WHAT YOU SHOULD DO: From the entries below, return exactly the lines beginning at the one that contains "- [[Measure local" and ending at the one that contains "### DMRG Examples", both of them included, and only those lines.

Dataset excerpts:
-- Opening Marker --
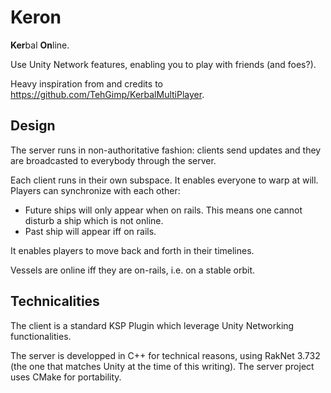 Keron
=====

**Ker**bal **On**line.

Use Unity Network features, enabling you to play with friends (and foes?).

Heavy inspiration from and credits to https://github.com/TehGimp/KerbalMultiPlayer.

Design
------

The server runs in non-authoritative fashion: clients send updates and they are broadcasted to everybody through the server.

Each client runs in their own subspace. It enables everyone to warp at will.
Players can synchronize with each other:

* Future ships will only appear when on rails. This means one cannot disturb a ship which is not online.
* Past ship will appear iff on rails.

It enables players to move back and forth in their timelines.

Vessels are online iff they are on-rails, i.e. on a stable orbit.


Technicalities
--------------

The client is a standard KSP Plugin which leverage Unity Networking functionalities.

The server is developped in C++ for technical reasons, using RakNet 3.732 (the one that matches Unity at the time of this writing).
The server project uses CMake for portability.

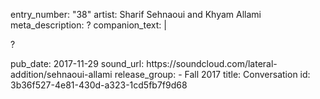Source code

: entry_number: "38"
artist: Sharif Sehnaoui and Khyam Allami
meta_description: ?
companion_text: |
  <p>?
  </p>
pub_date: 2017-11-29
sound_url: https://soundcloud.com/lateral-addition/sehnaoui-allami
release_group:
  - Fall 2017
title: Conversation
id: 3b36f527-4e81-430d-a323-1cd5fb7f9d68
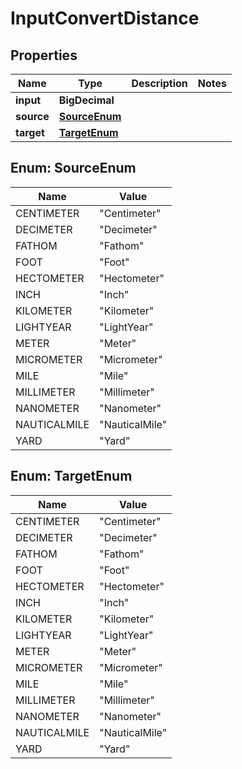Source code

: 

# InputConvertDistance

## Properties

Name | Type | Description | Notes
------------ | ------------- | ------------- | -------------
**input** | **BigDecimal** |  | 
**source** | [**SourceEnum**](#SourceEnum) |  | 
**target** | [**TargetEnum**](#TargetEnum) |  | 



## Enum: SourceEnum

Name | Value
---- | -----
CENTIMETER | &quot;Centimeter&quot;
DECIMETER | &quot;Decimeter&quot;
FATHOM | &quot;Fathom&quot;
FOOT | &quot;Foot&quot;
HECTOMETER | &quot;Hectometer&quot;
INCH | &quot;Inch&quot;
KILOMETER | &quot;Kilometer&quot;
LIGHTYEAR | &quot;LightYear&quot;
METER | &quot;Meter&quot;
MICROMETER | &quot;Micrometer&quot;
MILE | &quot;Mile&quot;
MILLIMETER | &quot;Millimeter&quot;
NANOMETER | &quot;Nanometer&quot;
NAUTICALMILE | &quot;NauticalMile&quot;
YARD | &quot;Yard&quot;



## Enum: TargetEnum

Name | Value
---- | -----
CENTIMETER | &quot;Centimeter&quot;
DECIMETER | &quot;Decimeter&quot;
FATHOM | &quot;Fathom&quot;
FOOT | &quot;Foot&quot;
HECTOMETER | &quot;Hectometer&quot;
INCH | &quot;Inch&quot;
KILOMETER | &quot;Kilometer&quot;
LIGHTYEAR | &quot;LightYear&quot;
METER | &quot;Meter&quot;
MICROMETER | &quot;Micrometer&quot;
MILE | &quot;Mile&quot;
MILLIMETER | &quot;Millimeter&quot;
NANOMETER | &quot;Nanometer&quot;
NAUTICALMILE | &quot;NauticalMile&quot;
YARD | &quot;Yard&quot;



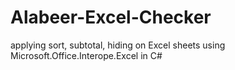 # Alabeer-Excel-Checker
applying sort, subtotal, hiding on Excel sheets using Microsoft.Office.Interope.Excel in C#
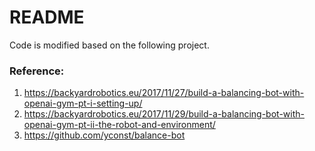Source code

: # README

Code is modified based on the following project.

### Reference: 

1. https://backyardrobotics.eu/2017/11/27/build-a-balancing-bot-with-openai-gym-pt-i-setting-up/
2. https://backyardrobotics.eu/2017/11/29/build-a-balancing-bot-with-openai-gym-pt-ii-the-robot-and-environment/
3. https://github.com/yconst/balance-bot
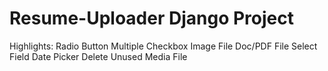 # Resume-Uploader Django Project
Highlights:
Radio Button
Multiple Checkbox
Image File
Doc/PDF File
Select Field
Date Picker
Delete Unused Media File
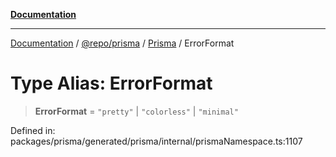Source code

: [**Documentation**](../../../../../README.md)

***

[Documentation](../../../../../README.md) / [@repo/prisma](../../../README.md) / [Prisma](../README.md) / ErrorFormat

# Type Alias: ErrorFormat

> **ErrorFormat** = `"pretty"` \| `"colorless"` \| `"minimal"`

Defined in: packages/prisma/generated/prisma/internal/prismaNamespace.ts:1107

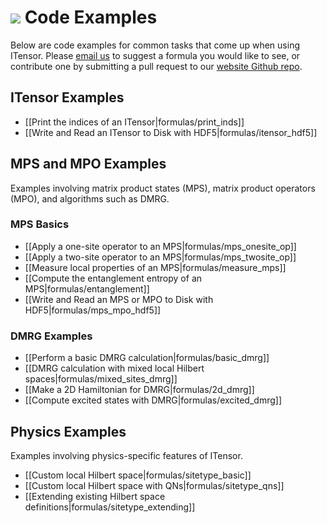 # <img src="docs/VERSION/formulas/icon.png" class="largeicon">  Code Examples

Below are code examples for common tasks that come up when using ITensor. 
Please <a href="/about.html">email us</a> to suggest a formula you would
like to see, or contribute one by submitting a pull request to our
<a href="https://github.com/ITensor/website" target="_blank">website Github repo</a>.

## ITensor Examples

* [[Print the indices of an ITensor|formulas/print_inds]]
* [[Write and Read an ITensor to Disk with HDF5|formulas/itensor_hdf5]]

## MPS and MPO Examples
Examples involving matrix product states (MPS), matrix product operators (MPO),
and algorithms such as DMRG.

### MPS Basics

- [[Apply a one-site operator to an MPS|formulas/mps_onesite_op]]
- [[Apply a two-site operator to an MPS|formulas/mps_twosite_op]]
- [[Measure local properties of an MPS|formulas/measure_mps]]
- [[Compute the entanglement entropy of an MPS|formulas/entanglement]]
- [[Write and Read an MPS or MPO to Disk with HDF5|formulas/mps_mpo_hdf5]]

### DMRG Examples 
- [[Perform a basic DMRG calculation|formulas/basic_dmrg]]
- [[DMRG calculation with mixed local Hilbert spaces|formulas/mixed_sites_dmrg]]
- [[Make a 2D Hamiltonian for DMRG|formulas/2d_dmrg]]
- [[Compute excited states with DMRG|formulas/excited_dmrg]]

## Physics Examples
Examples involving physics-specific features of ITensor.

* [[Custom local Hilbert space|formulas/sitetype_basic]]
* [[Custom local Hilbert space with QNs|formulas/sitetype_qns]]
* [[Extending existing Hilbert space definitions|formulas/sitetype_extending]]

<!-- Examples to add:
* Excited-state DMRG
* Getting the blocks of an QNITensor
...
-->
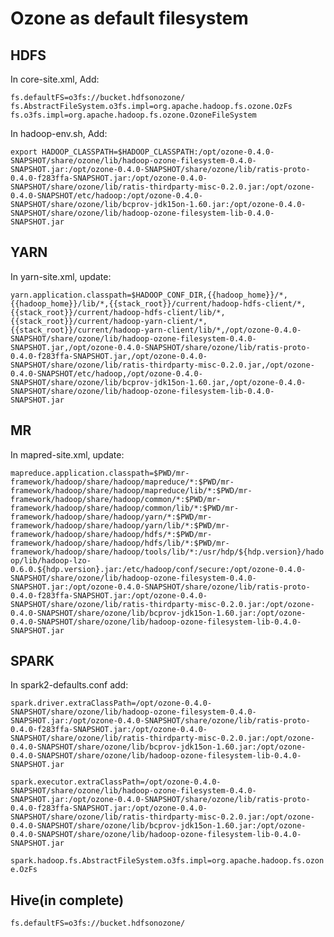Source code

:# Ozone as default filesystem


## HDFS

In core-site.xml, Add:

`fs.defaultFS=o3fs://bucket.hdfsonozone/
fs.AbstractFileSystem.o3fs.impl=org.apache.hadoop.fs.ozone.OzFs
fs.o3fs.impl=org.apache.hadoop.fs.ozone.OzoneFileSystem`

In hadoop-env.sh, Add:

`export HADOOP_CLASSPATH=$HADOOP_CLASSPATH:/opt/ozone-0.4.0-SNAPSHOT/share/ozone/lib/hadoop-ozone-filesystem-0.4.0-SNAPSHOT.jar:/opt/ozone-0.4.0-SNAPSHOT/share/ozone/lib/ratis-proto-0.4.0-f283ffa-SNAPSHOT.jar:/opt/ozone-0.4.0-SNAPSHOT/share/ozone/lib/ratis-thirdparty-misc-0.2.0.jar:/opt/ozone-0.4.0-SNAPSHOT/etc/hadoop:/opt/ozone-0.4.0-SNAPSHOT/share/ozone/lib/bcprov-jdk15on-1.60.jar:/opt/ozone-0.4.0-SNAPSHOT/share/ozone/lib/hadoop-ozone-filesystem-lib-0.4.0-SNAPSHOT.jar`


## YARN

In yarn-site.xml, update:

`yarn.application.classpath=$HADOOP_CONF_DIR,{{hadoop_home}}/*,{{hadoop_home}}/lib/*,{{stack_root}}/current/hadoop-hdfs-client/*,{{stack_root}}/current/hadoop-hdfs-client/lib/*,{{stack_root}}/current/hadoop-yarn-client/*,{{stack_root}}/current/hadoop-yarn-client/lib/*,/opt/ozone-0.4.0-SNAPSHOT/share/ozone/lib/hadoop-ozone-filesystem-0.4.0-SNAPSHOT.jar,/opt/ozone-0.4.0-SNAPSHOT/share/ozone/lib/ratis-proto-0.4.0-f283ffa-SNAPSHOT.jar,/opt/ozone-0.4.0-SNAPSHOT/share/ozone/lib/ratis-thirdparty-misc-0.2.0.jar,/opt/ozone-0.4.0-SNAPSHOT/etc/hadoop,/opt/ozone-0.4.0-SNAPSHOT/share/ozone/lib/bcprov-jdk15on-1.60.jar,/opt/ozone-0.4.0-SNAPSHOT/share/ozone/lib/hadoop-ozone-filesystem-lib-0.4.0-SNAPSHOT.jar`


## MR

In mapred-site.xml, update:

`mapreduce.application.classpath=$PWD/mr-framework/hadoop/share/hadoop/mapreduce/*:$PWD/mr-framework/hadoop/share/hadoop/mapreduce/lib/*:$PWD/mr-framework/hadoop/share/hadoop/common/*:$PWD/mr-framework/hadoop/share/hadoop/common/lib/*:$PWD/mr-framework/hadoop/share/hadoop/yarn/*:$PWD/mr-framework/hadoop/share/hadoop/yarn/lib/*:$PWD/mr-framework/hadoop/share/hadoop/hdfs/*:$PWD/mr-framework/hadoop/share/hadoop/hdfs/lib/*:$PWD/mr-framework/hadoop/share/hadoop/tools/lib/*:/usr/hdp/${hdp.version}/hadoop/lib/hadoop-lzo-0.6.0.${hdp.version}.jar:/etc/hadoop/conf/secure:/opt/ozone-0.4.0-SNAPSHOT/share/ozone/lib/hadoop-ozone-filesystem-0.4.0-SNAPSHOT.jar:/opt/ozone-0.4.0-SNAPSHOT/share/ozone/lib/ratis-proto-0.4.0-f283ffa-SNAPSHOT.jar:/opt/ozone-0.4.0-SNAPSHOT/share/ozone/lib/ratis-thirdparty-misc-0.2.0.jar:/opt/ozone-0.4.0-SNAPSHOT/share/ozone/lib/bcprov-jdk15on-1.60.jar:/opt/ozone-0.4.0-SNAPSHOT/share/ozone/lib/hadoop-ozone-filesystem-lib-0.4.0-SNAPSHOT.jar`


## SPARK

In spark2-defaults.conf add:

`spark.driver.extraClassPath=/opt/ozone-0.4.0-SNAPSHOT/share/ozone/lib/hadoop-ozone-filesystem-0.4.0-SNAPSHOT.jar:/opt/ozone-0.4.0-SNAPSHOT/share/ozone/lib/ratis-proto-0.4.0-f283ffa-SNAPSHOT.jar:/opt/ozone-0.4.0-SNAPSHOT/share/ozone/lib/ratis-thirdparty-misc-0.2.0.jar:/opt/ozone-0.4.0-SNAPSHOT/share/ozone/lib/bcprov-jdk15on-1.60.jar:/opt/ozone-0.4.0-SNAPSHOT/share/ozone/lib/hadoop-ozone-filesystem-lib-0.4.0-SNAPSHOT.jar`

`spark.executor.extraClassPath=/opt/ozone-0.4.0-SNAPSHOT/share/ozone/lib/hadoop-ozone-filesystem-0.4.0-SNAPSHOT.jar:/opt/ozone-0.4.0-SNAPSHOT/share/ozone/lib/ratis-proto-0.4.0-f283ffa-SNAPSHOT.jar:/opt/ozone-0.4.0-SNAPSHOT/share/ozone/lib/ratis-thirdparty-misc-0.2.0.jar:/opt/ozone-0.4.0-SNAPSHOT/share/ozone/lib/bcprov-jdk15on-1.60.jar:/opt/ozone-0.4.0-SNAPSHOT/share/ozone/lib/hadoop-ozone-filesystem-lib-0.4.0-SNAPSHOT.jar`

`spark.hadoop.fs.AbstractFileSystem.o3fs.impl=org.apache.hadoop.fs.ozone.OzFs`


## Hive(in complete)

`fs.defaultFS=o3fs://bucket.hdfsonozone/`

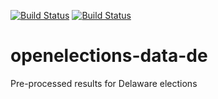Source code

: [![Build Status](https://github.com/openelections/openelections-data-de/actions/workflows/data_tests.yml/badge.svg?branch=master)](https://github.com/openelections/openelections-data-de/actions)
[![Build Status](https://github.com/openelections/openelections-data-de/actions/workflows/format_tests.yml/badge.svg?branch=master)](https://github.com/openelections/openelections-data-de/actions)

# openelections-data-de
Pre-processed results for Delaware elections

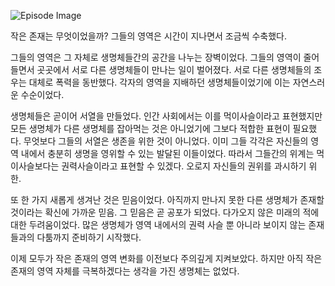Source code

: ![Episode Image](https://oaidalleapiprodscus.blob.core.windows.net/private/org-GQpglIXiFedJ91szlzMSEyNG/myth-smiths/img-bOy7PWVcw0K70n7KWjBST4f6.png?st=2024-05-23T14%3A51%3A25Z&se=2024-05-23T16%3A51%3A25Z&sp=r&sv=2021-08-06&sr=b&rscd=inline&rsct=image/png&skoid=6aaadede-4fb3-4698-a8f6-684d7786b067&sktid=a48cca56-e6da-484e-a814-9c849652bcb3&skt=2024-05-23T11%3A02%3A21Z&ske=2024-05-24T11%3A02%3A21Z&sks=b&skv=2021-08-06&sig=k3I4f4lZIVZOmqhFJTM7Jok08kYQTpE0uXG4Z%2B78u3Q%3D)

작은 존재는 무엇이었을까? 그들의 영역은 시간이 지나면서 조금씩 수축했다.

그들의 영역은 그 자체로 생명체들간의 공간을 나누는 장벽이었다. 그들의 영역이 줄어들면서 곳곳에서 서로 다른 생명체들이 만나는 일이 벌어졌다. 서로 다른 생명체들의 조우는 대체로 폭력을 동반했다. 각자의 영역을 지배하던 생명체들이었기에 이는 자연스러운 수순이었다.

생명체들은 곧이어 서열을 만들었다. 인간 사회에서는 이를 먹이사슬이라고 표현했지만 모든 생명체가 다른 생명체를 잡아먹는 것은 아니었기에 그보다 적합한 표현이 필요했다. 무엇보다 그들의 서열은 생존을 위한 것이 아니었다. 이미 그들 각각은 자신들의 영역 내에서 충분히 생명을 영위할 수 있는 발달된 이들이었다. 따라서 그들간의 위계는 먹이사슬보다는 권력사슬이라고 표현할 수 있겠다. 오로지 자신들의 권위를 과시하기 위한.

또 한 가지 새롭게 생겨난 것은 믿음이었다. 아직까지 만나지 못한 다른 생명체가 존재할 것이라는 확신에 가까운 믿음. 그 믿음은 곧 공포가 되었다. 다가오지 않은 미래의 적에 대한 두려움이었다. 많은 생명체가 영역 내에서의 권력 사슬 뿐 아니라 보이지 않는 존재들과의 다툼까지 준비하기 시작했다.

이제 모두가 작은 존재의 영역 변화를 이전보다 주의깊게 지켜보았다. 하지만 아직 작은 존재의 영역 자체를 극복하겠다는 생각을 가진 생명체는 없었다.
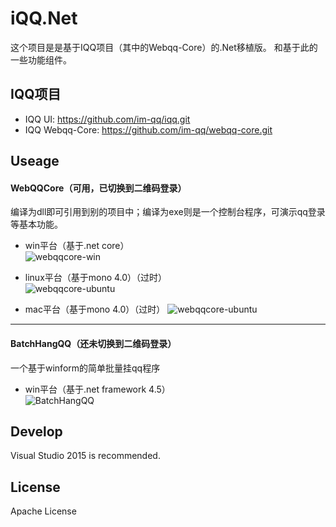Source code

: iQQ.Net
=======
这个项目是是基于IQQ项目（其中的Webqq-Core）的.Net移植版。
和基于此的一些功能组件。

IQQ项目
---
* IQQ UI: https://github.com/im-qq/iqq.git
* IQQ Webqq-Core: https://github.com/im-qq/webqq-core.git

Useage
------------
#### WebQQCore（可用，已切换到二维码登录）
编译为dll即可引用到别的项目中；编译为exe则是一个控制台程序，可演示qq登录等基本功能。
* win平台（基于.net core）  
![webqqcore-win](https://raw.githubusercontent.com/huoshan12345/iQQ.Net/master/pic/webqqcore-win.png)

* linux平台（基于mono 4.0）（过时）  
![webqqcore-ubuntu](https://raw.githubusercontent.com/huoshan12345/iQQ.Net/master/pic/webqqcore-ubuntu.png)

* mac平台（基于mono 4.0）（过时）
![webqqcore-ubuntu](https://raw.githubusercontent.com/huoshan12345/iQQ.Net/master/pic/webqqcore-mac.png)
----
#### BatchHangQQ（还未切换到二维码登录）
一个基于winform的简单批量挂qq程序
* win平台（基于.net framework 4.5）  
![BatchHangQQ](https://raw.githubusercontent.com/huoshan12345/iQQ.Net/master/pic/BatchHangQQ.png)

Develop
------------
Visual Studio 2015 is recommended.

License
------------
Apache License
-- Closing Marker --
SOLUTION:
- [[Measure local properties of an MPS|formulas/measure_mps]]
- [[Compute the entanglement entropy of an MPS|formulas/entanglement]]
- [[Write and Read an MPS or MPO to Disk with HDF5|formulas/mps_mpo_hdf5]]

### DMRG Examples 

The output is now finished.